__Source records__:
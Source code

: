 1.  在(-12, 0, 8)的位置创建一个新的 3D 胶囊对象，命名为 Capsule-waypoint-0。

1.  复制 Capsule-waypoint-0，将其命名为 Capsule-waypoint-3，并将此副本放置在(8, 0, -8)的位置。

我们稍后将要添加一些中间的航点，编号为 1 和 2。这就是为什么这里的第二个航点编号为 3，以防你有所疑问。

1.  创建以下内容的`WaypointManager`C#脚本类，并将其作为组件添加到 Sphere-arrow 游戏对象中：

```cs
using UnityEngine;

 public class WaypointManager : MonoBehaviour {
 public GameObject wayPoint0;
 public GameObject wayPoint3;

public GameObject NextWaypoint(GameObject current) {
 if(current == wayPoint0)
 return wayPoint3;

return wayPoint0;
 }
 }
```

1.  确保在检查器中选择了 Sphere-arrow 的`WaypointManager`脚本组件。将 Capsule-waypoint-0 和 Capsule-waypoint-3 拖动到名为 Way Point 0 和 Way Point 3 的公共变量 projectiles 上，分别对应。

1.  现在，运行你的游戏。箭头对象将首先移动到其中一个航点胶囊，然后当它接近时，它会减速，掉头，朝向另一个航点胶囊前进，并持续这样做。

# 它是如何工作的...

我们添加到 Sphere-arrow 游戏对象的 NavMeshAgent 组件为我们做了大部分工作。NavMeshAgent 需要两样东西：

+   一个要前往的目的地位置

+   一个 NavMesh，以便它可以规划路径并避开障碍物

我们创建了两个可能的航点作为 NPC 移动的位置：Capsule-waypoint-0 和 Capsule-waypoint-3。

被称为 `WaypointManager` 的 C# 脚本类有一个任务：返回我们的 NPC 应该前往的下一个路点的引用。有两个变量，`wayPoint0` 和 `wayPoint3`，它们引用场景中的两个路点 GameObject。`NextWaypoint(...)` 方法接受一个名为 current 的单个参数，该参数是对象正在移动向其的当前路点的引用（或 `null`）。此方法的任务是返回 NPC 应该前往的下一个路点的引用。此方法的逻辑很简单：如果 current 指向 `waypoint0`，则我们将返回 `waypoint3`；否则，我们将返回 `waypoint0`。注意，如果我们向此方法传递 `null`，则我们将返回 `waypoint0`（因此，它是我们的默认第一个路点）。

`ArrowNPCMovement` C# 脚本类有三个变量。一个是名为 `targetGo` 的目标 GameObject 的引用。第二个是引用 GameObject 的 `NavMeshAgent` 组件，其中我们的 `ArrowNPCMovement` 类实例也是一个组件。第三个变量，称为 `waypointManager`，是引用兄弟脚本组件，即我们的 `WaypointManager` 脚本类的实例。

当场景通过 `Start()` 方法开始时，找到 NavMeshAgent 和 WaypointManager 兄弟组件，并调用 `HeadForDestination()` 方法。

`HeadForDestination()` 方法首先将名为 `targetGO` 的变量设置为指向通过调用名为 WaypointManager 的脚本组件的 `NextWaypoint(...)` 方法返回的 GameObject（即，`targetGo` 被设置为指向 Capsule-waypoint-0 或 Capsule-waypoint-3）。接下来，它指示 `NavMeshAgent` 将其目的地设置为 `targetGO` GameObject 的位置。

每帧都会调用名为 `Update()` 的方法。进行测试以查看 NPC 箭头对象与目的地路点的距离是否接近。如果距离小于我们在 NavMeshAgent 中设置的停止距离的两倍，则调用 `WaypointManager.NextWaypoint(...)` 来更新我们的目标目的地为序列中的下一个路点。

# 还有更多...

__Problem__:
Output the lines of the records above exactly as they appear, from the line containing "的目标 GameObject 的引用。第二个是引用" through the line containing "方法开始时，找到 NavMeshAgent 和".

__Reply__:
`ArrowNPCMovement` C# 脚本类有三个变量。一个是名为 `targetGo` 的目标 GameObject 的引用。第二个是引用 GameObject 的 `NavMeshAgent` 组件，其中我们的 `ArrowNPCMovement` 类实例也是一个组件。第三个变量，称为 `waypointManager`，是引用兄弟脚本组件，即我们的 `WaypointManager` 脚本类的实例。

当场景通过 `Start()` 方法开始时，找到 NavMeshAgent 和 WaypointManager 兄弟组件，并调用 `HeadForDestination()` 方法。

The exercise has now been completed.